Records for this task:

--- START ---

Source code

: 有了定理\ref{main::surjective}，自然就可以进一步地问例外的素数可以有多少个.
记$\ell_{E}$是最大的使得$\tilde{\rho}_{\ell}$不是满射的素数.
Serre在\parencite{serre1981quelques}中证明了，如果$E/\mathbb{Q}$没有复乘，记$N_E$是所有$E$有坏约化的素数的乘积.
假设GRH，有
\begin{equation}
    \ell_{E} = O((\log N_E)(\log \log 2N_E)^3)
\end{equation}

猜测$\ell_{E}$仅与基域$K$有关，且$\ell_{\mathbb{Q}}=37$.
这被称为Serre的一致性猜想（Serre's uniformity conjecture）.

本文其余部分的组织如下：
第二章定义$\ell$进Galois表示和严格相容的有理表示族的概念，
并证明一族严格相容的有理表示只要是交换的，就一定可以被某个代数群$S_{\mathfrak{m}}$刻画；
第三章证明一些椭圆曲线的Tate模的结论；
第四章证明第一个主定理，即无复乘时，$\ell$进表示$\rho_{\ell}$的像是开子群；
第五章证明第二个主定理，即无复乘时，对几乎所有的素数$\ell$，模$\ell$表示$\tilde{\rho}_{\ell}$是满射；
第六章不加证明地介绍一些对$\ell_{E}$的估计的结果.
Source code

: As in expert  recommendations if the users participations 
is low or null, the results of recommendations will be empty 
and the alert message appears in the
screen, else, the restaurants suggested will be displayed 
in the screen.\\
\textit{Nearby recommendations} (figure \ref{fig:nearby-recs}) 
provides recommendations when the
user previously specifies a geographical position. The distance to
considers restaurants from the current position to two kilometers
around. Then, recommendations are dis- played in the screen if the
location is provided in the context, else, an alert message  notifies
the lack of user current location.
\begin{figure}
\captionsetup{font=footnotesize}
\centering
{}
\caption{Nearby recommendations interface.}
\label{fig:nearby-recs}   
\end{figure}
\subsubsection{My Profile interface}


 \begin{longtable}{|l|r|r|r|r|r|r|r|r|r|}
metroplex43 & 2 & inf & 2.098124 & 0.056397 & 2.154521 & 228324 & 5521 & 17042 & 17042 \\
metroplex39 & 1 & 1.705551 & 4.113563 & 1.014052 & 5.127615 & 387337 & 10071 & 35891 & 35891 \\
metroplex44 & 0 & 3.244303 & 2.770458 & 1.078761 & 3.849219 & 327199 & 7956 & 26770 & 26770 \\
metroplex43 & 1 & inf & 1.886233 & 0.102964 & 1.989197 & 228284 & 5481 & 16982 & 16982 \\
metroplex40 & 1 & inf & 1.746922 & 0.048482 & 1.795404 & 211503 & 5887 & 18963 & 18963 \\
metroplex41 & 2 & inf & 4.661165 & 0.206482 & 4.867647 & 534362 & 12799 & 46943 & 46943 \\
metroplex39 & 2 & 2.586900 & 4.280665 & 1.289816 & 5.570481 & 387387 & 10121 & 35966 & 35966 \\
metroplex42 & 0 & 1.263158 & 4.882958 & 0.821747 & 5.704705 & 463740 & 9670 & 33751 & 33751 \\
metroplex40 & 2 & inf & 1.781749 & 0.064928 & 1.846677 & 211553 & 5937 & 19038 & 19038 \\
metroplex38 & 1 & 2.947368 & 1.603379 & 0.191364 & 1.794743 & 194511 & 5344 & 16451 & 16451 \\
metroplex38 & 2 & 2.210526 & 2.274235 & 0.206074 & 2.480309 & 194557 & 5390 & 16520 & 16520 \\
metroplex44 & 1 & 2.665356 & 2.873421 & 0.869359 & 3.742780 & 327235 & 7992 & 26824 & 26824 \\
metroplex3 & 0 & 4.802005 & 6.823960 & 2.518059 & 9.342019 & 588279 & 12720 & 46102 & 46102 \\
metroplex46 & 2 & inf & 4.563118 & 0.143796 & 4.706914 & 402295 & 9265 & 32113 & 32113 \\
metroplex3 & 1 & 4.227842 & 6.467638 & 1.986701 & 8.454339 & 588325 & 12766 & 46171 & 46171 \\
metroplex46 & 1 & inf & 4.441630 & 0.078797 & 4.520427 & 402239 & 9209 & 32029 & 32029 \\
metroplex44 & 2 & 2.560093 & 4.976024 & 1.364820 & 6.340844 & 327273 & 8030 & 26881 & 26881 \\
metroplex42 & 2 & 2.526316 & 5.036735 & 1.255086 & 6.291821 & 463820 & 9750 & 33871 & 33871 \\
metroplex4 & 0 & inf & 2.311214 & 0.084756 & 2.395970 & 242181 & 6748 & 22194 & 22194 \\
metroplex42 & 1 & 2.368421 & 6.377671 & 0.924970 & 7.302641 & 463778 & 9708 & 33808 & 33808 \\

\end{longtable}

--- END ---
--- START ---

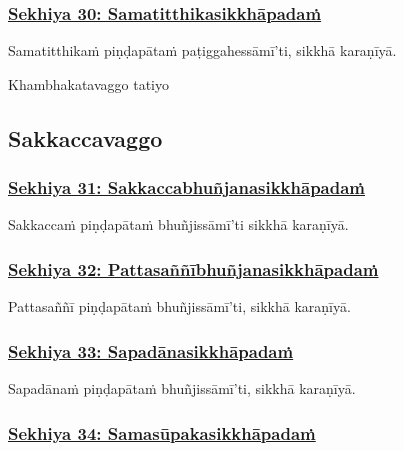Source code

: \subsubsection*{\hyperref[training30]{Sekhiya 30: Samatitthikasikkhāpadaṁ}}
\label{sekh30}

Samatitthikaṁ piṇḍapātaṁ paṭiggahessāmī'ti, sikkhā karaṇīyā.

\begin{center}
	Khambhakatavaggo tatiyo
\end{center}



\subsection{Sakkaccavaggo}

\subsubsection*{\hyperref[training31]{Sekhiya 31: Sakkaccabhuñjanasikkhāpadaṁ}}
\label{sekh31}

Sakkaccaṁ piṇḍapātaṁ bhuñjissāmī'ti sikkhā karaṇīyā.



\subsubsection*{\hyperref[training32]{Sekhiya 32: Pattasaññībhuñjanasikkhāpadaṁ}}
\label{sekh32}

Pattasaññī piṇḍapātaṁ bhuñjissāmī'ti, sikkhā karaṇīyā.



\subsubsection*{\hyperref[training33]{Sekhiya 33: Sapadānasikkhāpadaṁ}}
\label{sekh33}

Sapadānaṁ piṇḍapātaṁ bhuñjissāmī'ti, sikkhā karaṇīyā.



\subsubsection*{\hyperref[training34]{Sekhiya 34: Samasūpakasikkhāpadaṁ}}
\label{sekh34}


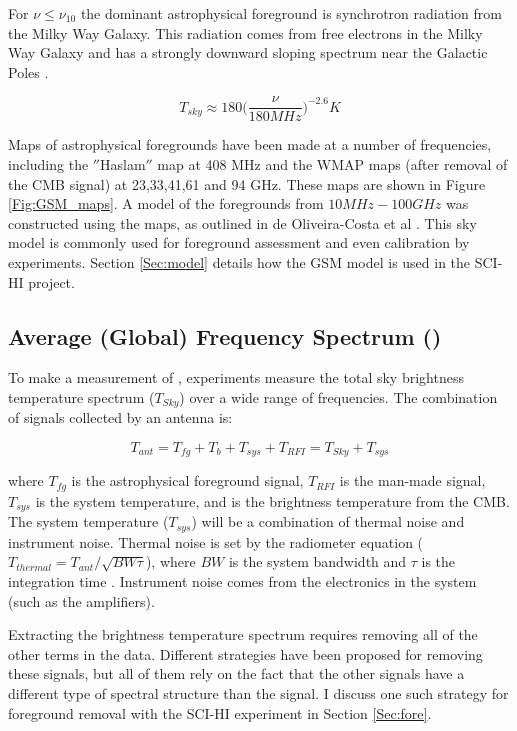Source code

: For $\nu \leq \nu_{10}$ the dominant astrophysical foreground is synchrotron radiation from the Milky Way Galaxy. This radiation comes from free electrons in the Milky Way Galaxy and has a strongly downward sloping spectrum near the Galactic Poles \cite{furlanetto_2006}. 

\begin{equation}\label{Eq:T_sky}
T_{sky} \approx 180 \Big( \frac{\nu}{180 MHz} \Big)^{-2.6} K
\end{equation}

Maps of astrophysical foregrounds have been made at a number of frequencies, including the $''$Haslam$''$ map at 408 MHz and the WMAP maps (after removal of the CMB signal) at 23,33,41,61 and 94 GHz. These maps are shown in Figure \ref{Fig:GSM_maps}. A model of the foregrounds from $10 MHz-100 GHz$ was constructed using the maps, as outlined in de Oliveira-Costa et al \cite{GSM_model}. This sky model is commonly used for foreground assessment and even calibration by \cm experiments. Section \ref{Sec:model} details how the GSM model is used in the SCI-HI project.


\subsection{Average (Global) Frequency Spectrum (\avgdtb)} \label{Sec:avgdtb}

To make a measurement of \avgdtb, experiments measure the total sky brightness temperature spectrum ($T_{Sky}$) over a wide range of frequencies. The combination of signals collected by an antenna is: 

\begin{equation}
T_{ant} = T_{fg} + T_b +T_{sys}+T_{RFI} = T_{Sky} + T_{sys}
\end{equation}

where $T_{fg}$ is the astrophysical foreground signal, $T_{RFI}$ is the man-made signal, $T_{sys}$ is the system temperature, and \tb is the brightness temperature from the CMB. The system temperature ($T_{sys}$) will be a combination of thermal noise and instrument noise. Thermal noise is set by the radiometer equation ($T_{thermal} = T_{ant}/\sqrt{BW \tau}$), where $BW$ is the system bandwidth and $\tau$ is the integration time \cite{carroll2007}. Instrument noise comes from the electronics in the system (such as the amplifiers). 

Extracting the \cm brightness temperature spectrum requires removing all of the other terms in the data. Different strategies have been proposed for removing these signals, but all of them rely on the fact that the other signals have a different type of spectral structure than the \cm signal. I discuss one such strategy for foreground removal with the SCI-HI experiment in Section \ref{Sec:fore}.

--- END ---

What you will do: What lines of the material above contain "such"? Return each of them.

Exercise answer:
where $T_{fg}$ is the astrophysical foreground signal, $T_{RFI}$ is the man-made signal, $T_{sys}$ is the system temperature, and \tb is the brightness temperature from the CMB. The system temperature ($T_{sys}$) will be a combination of thermal noise and instrument noise. Thermal noise is set by the radiometer equation ($T_{thermal} = T_{ant}/\sqrt{BW \tau}$), where $BW$ is the system bandwidth and $\tau$ is the integration time \cite{carroll2007}. Instrument noise comes from the electronics in the system (such as the amplifiers). 
Extracting the \cm brightness temperature spectrum requires removing all of the other terms in the data. Different strategies have been proposed for removing these signals, but all of them rely on the fact that the other signals have a different type of spectral structure than the \cm signal. I discuss one such strategy for foreground removal with the SCI-HI experiment in Section \ref{Sec:fore}.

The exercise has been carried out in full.